● **Task to carry out**:
Each line from the opening of the listing below through the line that contains "piece of elaboration, as" is to be output exactly as written.

● **Task data**:
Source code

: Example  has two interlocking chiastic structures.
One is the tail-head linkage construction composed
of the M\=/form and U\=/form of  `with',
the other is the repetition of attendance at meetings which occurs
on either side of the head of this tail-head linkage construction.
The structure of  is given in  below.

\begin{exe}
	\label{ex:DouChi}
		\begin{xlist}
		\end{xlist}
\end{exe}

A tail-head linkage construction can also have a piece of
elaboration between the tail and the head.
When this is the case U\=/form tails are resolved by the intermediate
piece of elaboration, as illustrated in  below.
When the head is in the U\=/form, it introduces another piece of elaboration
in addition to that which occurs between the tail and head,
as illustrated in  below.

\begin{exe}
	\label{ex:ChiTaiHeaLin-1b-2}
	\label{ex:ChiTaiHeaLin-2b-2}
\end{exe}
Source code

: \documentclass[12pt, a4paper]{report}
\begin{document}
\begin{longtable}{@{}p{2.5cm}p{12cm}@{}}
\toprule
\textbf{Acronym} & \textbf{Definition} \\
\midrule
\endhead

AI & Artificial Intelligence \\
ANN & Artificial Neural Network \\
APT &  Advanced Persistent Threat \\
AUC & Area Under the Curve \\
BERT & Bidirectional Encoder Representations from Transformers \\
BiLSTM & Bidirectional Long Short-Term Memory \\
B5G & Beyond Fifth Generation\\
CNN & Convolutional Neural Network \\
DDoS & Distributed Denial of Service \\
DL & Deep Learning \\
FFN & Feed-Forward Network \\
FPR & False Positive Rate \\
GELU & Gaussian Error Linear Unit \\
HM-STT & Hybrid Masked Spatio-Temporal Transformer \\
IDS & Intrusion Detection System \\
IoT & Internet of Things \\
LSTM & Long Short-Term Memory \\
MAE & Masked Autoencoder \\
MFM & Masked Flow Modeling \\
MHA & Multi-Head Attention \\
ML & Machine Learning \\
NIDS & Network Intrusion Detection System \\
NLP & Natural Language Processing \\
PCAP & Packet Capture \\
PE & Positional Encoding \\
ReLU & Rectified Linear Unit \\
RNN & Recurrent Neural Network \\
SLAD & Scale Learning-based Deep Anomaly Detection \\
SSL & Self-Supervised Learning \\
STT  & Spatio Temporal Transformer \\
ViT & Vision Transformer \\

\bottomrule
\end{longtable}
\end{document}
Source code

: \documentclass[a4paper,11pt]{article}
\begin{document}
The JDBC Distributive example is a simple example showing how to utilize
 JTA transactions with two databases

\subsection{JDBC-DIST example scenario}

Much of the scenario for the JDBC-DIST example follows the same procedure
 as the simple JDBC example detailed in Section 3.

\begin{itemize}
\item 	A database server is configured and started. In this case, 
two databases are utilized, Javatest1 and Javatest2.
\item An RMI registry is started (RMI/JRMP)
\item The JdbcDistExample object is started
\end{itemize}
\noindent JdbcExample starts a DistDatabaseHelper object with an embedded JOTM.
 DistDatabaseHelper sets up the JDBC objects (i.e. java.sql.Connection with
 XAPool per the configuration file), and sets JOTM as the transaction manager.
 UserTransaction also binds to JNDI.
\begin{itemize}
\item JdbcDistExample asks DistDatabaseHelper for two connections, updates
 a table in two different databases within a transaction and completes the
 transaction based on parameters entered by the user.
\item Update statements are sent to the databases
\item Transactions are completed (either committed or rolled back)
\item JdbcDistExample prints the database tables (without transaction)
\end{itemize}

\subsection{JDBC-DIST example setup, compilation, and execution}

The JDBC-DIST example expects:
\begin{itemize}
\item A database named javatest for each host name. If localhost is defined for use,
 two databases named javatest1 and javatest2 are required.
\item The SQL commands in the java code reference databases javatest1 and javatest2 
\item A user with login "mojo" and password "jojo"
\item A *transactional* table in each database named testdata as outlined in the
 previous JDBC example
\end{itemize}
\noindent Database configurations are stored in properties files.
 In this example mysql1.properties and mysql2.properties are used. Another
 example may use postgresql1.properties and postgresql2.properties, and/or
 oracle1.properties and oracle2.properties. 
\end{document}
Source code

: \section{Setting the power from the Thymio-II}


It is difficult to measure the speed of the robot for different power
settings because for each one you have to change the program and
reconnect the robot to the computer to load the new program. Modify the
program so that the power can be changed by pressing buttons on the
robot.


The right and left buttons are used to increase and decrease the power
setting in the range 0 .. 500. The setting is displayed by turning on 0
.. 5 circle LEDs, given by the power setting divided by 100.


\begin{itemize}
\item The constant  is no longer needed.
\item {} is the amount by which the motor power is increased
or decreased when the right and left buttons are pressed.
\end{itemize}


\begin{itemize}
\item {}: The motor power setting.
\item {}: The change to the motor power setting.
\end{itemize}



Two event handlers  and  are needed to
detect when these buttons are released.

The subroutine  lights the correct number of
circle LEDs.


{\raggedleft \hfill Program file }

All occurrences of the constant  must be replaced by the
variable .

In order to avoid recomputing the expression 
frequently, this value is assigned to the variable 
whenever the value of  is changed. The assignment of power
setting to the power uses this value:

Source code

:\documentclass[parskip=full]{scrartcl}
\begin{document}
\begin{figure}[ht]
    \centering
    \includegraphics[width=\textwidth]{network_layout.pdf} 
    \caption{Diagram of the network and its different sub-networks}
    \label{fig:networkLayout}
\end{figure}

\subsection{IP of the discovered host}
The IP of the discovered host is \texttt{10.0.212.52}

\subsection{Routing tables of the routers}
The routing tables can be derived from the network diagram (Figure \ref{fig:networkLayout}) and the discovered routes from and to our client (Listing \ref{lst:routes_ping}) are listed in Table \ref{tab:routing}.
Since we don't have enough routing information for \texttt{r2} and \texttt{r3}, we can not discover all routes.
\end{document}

● **Answer to this exercise**:
Source code

: Example  has two interlocking chiastic structures.
One is the tail-head linkage construction composed
of the M\=/form and U\=/form of  `with',
the other is the repetition of attendance at meetings which occurs
on either side of the head of this tail-head linkage construction.
The structure of  is given in  below.

\begin{exe}
	\label{ex:DouChi}
		\begin{xlist}
		\end{xlist}
\end{exe}

A tail-head linkage construction can also have a piece of
elaboration between the tail and the head.
When this is the case U\=/form tails are resolved by the intermediate
piece of elaboration, as illustrated in  below.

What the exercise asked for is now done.